[Records from a dataset]
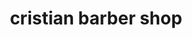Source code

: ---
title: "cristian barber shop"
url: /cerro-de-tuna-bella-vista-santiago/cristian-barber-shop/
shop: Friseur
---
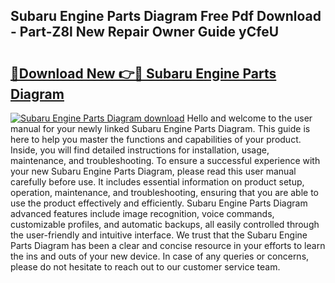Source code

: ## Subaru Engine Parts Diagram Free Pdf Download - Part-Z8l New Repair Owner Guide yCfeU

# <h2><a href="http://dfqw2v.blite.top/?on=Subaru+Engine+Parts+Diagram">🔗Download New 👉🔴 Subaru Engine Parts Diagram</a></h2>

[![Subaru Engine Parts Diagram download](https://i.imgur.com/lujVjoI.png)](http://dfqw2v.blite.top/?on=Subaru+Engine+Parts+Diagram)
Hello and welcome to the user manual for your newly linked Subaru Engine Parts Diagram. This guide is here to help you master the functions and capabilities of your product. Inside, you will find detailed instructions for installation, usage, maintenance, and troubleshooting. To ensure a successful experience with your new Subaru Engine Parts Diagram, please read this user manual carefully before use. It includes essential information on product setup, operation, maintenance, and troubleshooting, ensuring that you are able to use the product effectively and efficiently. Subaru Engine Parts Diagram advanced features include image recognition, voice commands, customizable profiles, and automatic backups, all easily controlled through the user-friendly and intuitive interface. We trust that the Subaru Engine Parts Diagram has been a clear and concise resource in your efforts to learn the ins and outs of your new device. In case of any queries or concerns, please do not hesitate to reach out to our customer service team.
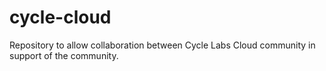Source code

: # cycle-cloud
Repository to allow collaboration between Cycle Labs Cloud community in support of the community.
* * *
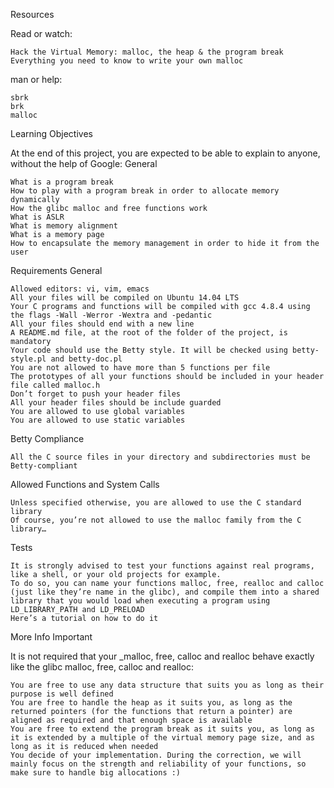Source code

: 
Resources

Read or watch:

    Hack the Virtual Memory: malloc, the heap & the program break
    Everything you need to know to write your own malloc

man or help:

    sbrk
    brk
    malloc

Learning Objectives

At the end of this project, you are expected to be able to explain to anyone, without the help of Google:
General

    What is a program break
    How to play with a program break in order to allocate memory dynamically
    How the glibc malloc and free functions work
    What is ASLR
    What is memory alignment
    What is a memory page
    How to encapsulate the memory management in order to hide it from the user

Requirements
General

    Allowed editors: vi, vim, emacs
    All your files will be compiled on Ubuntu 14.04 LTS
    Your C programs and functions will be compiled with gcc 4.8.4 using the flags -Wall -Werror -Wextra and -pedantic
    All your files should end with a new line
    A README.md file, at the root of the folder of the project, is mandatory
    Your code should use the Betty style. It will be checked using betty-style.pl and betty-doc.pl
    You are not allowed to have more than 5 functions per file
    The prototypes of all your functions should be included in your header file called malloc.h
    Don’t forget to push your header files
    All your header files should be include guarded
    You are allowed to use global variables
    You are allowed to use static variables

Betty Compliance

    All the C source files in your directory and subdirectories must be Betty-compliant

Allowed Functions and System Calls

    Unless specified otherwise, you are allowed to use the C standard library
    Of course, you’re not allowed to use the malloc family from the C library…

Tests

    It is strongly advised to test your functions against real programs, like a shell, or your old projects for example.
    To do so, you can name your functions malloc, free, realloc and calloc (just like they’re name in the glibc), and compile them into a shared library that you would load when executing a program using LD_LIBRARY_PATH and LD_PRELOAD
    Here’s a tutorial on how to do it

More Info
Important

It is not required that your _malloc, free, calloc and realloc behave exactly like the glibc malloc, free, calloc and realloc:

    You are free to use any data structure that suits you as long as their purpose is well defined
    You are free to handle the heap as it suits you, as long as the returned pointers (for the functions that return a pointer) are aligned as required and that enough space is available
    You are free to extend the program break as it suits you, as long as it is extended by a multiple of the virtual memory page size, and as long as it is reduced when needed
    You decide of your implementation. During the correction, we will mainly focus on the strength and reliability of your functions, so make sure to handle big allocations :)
==
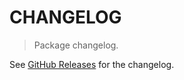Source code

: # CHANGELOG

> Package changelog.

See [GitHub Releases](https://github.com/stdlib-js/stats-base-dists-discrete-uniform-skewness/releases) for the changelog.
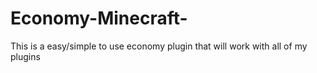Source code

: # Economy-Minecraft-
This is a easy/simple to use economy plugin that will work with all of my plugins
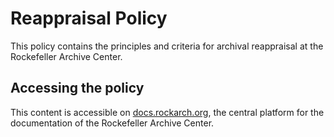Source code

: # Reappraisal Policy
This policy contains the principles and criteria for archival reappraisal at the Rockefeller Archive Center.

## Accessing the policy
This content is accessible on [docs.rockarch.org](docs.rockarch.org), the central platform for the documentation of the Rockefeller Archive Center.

### ACTION ITEM
In the entries above, find the line with "You are free to handle" and the line with "You decide of", then restate word for word both of them and every line between, with nothing more.

### RESULT OF THE TASK
    You are free to handle the heap as it suits you, as long as the returned pointers (for the functions that return a pointer) are aligned as required and that enough space is available
    You are free to extend the program break as it suits you, as long as it is extended by a multiple of the virtual memory page size, and as long as it is reduced when needed
    You decide of your implementation. During the correction, we will mainly focus on the strength and reliability of your functions, so make sure to handle big allocations :)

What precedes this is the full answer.